Before he was born his family had lived in al-Marashi. Then they moved to Sanaa, where al-Hamdani was born in the year 893. His father had been a traveller and had visited Kufa, Baghdad, Basra, Oman and Egypt. At around the age of seven, al-Marashi started to talk about his desire to travel. Somewhat later he left for Mecca, where he remained and studied for more than six years, after which he departed for Saada. There he gathered information on Khawlan. Later, he went back to Sanaa and became interested in the land that was Himyar, but was imprisoned for two years due to his political views. After his release from prison, he went to Raydahto live under the protection of his own tribe. He compiled most of his books while there and stayed on until his death in 945.

==Writings==
His Geography of the Arabian Peninsula (Sifat Jazirat ul-Arab) is by far the most important work on the subject, where he describes the geography and the linguistic situation in the Arabian peninsula and Socotra. The manuscript was used by Austrian orientalist, Aloys Sprenger in his Post- und Reiserouten des Orients (Leipzig, 1864) and further in his Alte Geographie Arabiens (Bern, 1875), and was edited by D.H. Müller (Leiden, 1884; cf. Sprenger's criticism in Zeitschrift der deutschen morgenländischen Gesellschaft, vol. 45, pp. 361–394).

His work has been the subject of extensive research and publications by the Austrian Arabist, Eduard Glaser, a specialist on ancient Arabia. The other great work of al-Hamdānī is his ten volume, al-Iklil (the Diadem), concerning the genealogies of the Himyarites and the wars waged by their kings. Volume 8, on the citadels and castles of southern Arabia, has been translated into German, edited and annotated by David Heinrich Müller as Die Burgen und Schlösser Sudarabiens (Vienna, 1881).
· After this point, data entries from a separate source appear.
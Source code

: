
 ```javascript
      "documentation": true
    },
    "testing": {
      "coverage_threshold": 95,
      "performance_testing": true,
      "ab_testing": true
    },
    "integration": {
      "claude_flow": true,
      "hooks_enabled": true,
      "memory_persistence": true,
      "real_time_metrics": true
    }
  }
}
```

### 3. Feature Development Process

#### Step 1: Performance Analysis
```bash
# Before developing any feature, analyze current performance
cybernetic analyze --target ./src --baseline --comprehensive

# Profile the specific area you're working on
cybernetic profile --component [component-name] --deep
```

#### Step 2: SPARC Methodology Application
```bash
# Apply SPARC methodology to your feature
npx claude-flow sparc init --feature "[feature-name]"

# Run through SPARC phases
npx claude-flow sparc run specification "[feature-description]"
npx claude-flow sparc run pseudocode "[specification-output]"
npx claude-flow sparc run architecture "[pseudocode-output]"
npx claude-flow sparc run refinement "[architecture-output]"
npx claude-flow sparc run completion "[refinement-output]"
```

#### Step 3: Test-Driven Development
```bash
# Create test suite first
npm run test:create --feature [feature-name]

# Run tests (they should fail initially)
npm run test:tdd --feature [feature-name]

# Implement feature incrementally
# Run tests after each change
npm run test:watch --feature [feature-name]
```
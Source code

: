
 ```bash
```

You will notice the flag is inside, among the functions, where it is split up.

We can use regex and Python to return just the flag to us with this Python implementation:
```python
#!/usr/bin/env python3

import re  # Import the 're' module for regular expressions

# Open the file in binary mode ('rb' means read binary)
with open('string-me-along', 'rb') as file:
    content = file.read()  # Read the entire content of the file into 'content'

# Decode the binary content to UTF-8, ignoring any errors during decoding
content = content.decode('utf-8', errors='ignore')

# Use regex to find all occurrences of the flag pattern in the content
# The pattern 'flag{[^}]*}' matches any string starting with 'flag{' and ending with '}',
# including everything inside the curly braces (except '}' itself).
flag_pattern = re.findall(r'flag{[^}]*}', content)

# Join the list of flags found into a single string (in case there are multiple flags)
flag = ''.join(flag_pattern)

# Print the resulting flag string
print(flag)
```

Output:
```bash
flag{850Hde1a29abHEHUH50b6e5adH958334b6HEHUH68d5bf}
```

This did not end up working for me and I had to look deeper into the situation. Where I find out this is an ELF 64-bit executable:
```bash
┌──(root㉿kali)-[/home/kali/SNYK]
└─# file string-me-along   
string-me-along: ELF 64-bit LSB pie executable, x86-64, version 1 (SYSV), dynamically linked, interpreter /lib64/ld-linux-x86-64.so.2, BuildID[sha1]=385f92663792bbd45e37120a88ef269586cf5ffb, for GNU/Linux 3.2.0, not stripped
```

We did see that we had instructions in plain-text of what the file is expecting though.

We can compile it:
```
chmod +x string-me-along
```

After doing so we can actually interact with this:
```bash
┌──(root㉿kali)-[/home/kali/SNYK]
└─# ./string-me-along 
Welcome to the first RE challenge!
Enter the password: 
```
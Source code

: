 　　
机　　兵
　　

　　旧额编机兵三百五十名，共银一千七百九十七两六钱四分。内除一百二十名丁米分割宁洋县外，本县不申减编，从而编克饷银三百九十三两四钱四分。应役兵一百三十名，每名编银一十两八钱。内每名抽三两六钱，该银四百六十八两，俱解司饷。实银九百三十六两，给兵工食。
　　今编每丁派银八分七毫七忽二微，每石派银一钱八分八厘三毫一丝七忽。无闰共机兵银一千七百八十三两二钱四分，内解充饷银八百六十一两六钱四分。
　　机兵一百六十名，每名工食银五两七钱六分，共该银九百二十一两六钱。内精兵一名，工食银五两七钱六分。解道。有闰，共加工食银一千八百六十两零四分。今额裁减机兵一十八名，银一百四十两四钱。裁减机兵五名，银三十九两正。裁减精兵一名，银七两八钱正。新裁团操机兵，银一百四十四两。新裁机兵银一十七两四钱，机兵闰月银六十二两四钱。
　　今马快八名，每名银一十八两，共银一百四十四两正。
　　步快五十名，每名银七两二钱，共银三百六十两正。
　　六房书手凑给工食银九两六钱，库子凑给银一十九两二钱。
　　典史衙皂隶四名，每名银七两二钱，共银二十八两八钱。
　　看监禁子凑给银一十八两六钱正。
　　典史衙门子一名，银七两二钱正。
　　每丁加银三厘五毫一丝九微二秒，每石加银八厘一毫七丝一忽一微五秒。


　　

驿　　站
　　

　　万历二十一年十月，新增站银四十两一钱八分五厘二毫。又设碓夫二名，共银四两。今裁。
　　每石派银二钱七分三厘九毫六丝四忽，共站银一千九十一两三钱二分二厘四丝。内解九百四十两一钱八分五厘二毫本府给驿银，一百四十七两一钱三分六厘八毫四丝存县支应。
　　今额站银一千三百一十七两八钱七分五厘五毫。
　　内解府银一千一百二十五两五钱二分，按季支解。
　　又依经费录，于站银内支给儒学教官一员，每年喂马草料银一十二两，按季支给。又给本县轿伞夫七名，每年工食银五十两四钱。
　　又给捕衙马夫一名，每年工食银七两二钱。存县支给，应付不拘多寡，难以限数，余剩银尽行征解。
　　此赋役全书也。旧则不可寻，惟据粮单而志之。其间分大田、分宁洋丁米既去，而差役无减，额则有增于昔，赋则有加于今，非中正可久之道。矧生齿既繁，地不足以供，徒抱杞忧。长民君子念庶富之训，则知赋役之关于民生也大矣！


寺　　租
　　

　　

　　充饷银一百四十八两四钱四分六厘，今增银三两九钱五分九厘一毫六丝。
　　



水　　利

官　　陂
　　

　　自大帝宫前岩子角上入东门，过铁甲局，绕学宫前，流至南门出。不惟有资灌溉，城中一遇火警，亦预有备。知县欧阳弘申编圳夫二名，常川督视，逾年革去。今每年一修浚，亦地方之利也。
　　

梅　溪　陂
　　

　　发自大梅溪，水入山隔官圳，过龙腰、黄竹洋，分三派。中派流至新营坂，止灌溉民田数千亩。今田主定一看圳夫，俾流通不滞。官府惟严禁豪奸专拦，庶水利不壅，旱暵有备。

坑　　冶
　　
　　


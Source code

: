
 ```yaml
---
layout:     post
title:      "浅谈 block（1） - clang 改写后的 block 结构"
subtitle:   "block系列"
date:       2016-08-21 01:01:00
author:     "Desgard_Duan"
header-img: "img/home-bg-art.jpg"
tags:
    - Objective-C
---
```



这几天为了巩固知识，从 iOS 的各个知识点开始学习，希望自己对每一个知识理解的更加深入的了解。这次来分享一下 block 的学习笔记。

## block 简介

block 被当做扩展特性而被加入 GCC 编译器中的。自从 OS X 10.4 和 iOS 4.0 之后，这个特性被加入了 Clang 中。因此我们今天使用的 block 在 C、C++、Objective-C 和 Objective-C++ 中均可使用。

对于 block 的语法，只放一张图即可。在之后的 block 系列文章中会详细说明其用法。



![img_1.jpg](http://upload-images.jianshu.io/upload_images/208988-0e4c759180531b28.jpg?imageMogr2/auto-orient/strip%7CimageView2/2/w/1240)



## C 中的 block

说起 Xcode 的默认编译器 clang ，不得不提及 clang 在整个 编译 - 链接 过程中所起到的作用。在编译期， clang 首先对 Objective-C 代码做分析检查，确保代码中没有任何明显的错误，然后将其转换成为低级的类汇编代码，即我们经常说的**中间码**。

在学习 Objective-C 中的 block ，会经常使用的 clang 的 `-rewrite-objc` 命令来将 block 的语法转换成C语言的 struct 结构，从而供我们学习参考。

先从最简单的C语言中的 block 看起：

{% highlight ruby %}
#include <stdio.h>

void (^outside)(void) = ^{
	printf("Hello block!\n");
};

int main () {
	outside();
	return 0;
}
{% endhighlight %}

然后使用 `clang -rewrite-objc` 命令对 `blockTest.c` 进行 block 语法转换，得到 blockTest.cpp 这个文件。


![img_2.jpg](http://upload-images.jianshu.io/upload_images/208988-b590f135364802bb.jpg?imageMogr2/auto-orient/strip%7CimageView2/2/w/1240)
Other works said to have been written by al-Hamdani are listed in G. L. Flügel's Die grammatischen Schulen der Araber (Leipzig, 1862), pp. 220–221.

===List of works===
- Kitab al-Jawharatayn al-ʻatīqatayn - A book describing metals known at that time, including their physical and chemical properties as well as treatment and processing (such as gold, silver, and steel). He is also considered the first person who explained gravity of Earth in a way similar to magnetic field behavior.
- Sifat Jazirat ul-Arab (صفة جزيرة العرب), Geography/Character of the Arabian Peninsula.
- Kitāb al-Iklīl min akhbār al-Yaman wa-ansāb Ḥimyar (الإكليل من أخبار اليمن وأنساب حمير); Crowns from the Accounts of al-Yemen and the genealogies of Ḥimyar. al-Iklīl consists of ten volumes. However, only four volumes have been found (Vol.1, Vol.2, Vol.8 and Vol.10); the other volumes are missing.
- History of Sabaʾ.
- Language of Himyar and Najran.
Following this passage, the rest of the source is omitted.